17 ひとり
先生をしている日々は、忙しく、あっというまに時間は流れた。
黎と別れて、十年。
過ぎてしまえば、本当にあっという間だった。
送り出した生徒はもう千の単位だ。先生として過ごした時間も十五年を超えた。
ある日、私は黎と雑誌の中で再会した。
旅行会社のキャンペーン用の写真。
華やか、賑やかな写真ではなかった。抑えめの色調でまとめた服装と、落ち着いた表情の女性。そして、画面にはその女性以外の誰も写っていない。
学生時代の彼が得意にして、盛んに切りとっていた『世界』。人の匂いだけを残しながら、独特の孤独と静けさを感じさせる風景。そこに一人でたたずむ少女……とても魅力的だった。
黎の写真の完成形がやっと見られた気がした。撮影者の名前を確認するまでもなく、一目でわかった。黎の絵作りだと。

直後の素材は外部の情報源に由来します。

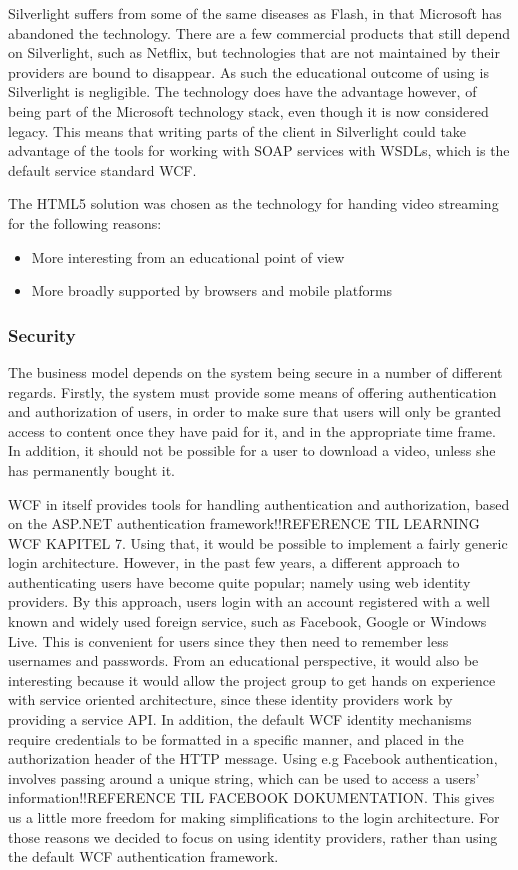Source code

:Silverlight suffers from some of the same diseases as Flash, in that Microsoft has abandoned the technology. There are a few commercial products that still depend on Silverlight, such as Netflix, but technologies that are not maintained by their providers are bound to disappear. As such the educational outcome of using is Silverlight is negligible. The technology does have the advantage however, of being part of the Microsoft technology stack, even though it is now considered legacy. This means that writing parts of the client in Silverlight could take advantage of the tools for working with SOAP services with WSDLs, which is the default service standard WCF.

The HTML5 solution was chosen as the technology for handing video streaming for the following reasons:
\begin{itemize}
\item More interesting from an educational point of view
\item More broadly supported by browsers and mobile platforms
\end{itemize}

\subsubsection{Security} \label{Security}
The business model depends on the system being secure in a number of different regards. Firstly, the system must provide some means of offering authentication and authorization of users, in order to make sure that users will only be granted access to content once they have paid for it, and in the appropriate time frame. In addition, it should not be possible for a user to download a video, unless she has permanently bought it.

WCF in itself provides tools for handling authentication and authorization, based on the ASP.NET authentication framework!!REFERENCE TIL LEARNING WCF KAPITEL 7. Using that, it would be possible to implement a fairly generic login architecture. However, in the past few years, a different approach to authenticating users have become quite popular; namely using web identity providers. By this approach, users login with an account registered with a well known and widely used foreign service, such as Facebook, Google or Windows Live. This is convenient for users since they then need to remember less usernames and passwords. From an educational perspective, it would also be interesting because it would allow the project group to get hands on experience with service oriented architecture, since these identity providers work by providing a service API. In addition, the default WCF identity mechanisms require credentials to be formatted in a specific manner, and placed in the authorization header of the HTTP message. Using e.g Facebook authentication, involves passing around a unique string, which can be used to access a users' information!!REFERENCE TIL FACEBOOK DOKUMENTATION. This gives us a little more freedom for making simplifications to the login architecture. For those reasons we decided to focus on using identity providers, rather than using the default WCF authentication framework.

それがわかった自分……つくづく、自分にとっての黎は大きかったと感じて悔しくなった。
それから、彼はいくつもの作品を世に出した。
女性の魅力と、世界の魅力……二つを絶妙のコントラストで重ね合わせる黒沢黎の写真は瞬く間にファンを掴み、カメラマンとして成功者への道を彼は歩み出した。

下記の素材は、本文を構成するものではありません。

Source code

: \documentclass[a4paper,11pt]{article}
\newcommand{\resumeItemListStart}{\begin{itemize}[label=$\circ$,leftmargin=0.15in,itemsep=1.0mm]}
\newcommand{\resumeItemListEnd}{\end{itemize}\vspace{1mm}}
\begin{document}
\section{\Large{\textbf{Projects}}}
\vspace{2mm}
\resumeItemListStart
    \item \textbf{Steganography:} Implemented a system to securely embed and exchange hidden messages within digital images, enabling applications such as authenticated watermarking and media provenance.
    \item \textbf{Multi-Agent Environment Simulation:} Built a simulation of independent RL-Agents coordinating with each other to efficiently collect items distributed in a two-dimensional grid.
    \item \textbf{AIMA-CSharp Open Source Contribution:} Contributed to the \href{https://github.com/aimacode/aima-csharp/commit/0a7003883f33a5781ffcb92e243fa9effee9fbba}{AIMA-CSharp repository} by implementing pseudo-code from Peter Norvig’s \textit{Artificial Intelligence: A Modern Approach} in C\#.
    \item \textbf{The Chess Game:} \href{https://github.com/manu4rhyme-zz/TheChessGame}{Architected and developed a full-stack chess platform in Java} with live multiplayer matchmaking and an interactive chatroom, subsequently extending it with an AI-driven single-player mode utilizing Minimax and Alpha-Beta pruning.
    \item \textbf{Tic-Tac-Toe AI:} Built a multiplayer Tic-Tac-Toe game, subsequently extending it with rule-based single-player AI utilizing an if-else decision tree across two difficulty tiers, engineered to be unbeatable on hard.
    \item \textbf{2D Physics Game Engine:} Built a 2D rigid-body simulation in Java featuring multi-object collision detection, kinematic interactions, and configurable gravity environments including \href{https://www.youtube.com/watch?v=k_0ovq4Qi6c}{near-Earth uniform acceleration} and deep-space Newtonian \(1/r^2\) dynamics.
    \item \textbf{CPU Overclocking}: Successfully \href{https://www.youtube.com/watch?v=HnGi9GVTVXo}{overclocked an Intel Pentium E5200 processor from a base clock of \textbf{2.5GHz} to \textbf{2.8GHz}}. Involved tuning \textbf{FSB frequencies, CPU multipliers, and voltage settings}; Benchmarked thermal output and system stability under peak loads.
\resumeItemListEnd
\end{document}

ほどなくして、黒沢黎の女性スキャンダルの噂が流れた。
当然のように浮名の相手は若いモデルで……その後もまた別のタレントと……彼は時折スキャンダルを起こして雑誌に取り上げられた。結婚には至らなかったようだが、なんというか。
――変わってないなぁ。仕方ない人。
そう思って、ふふっと笑ってしまった。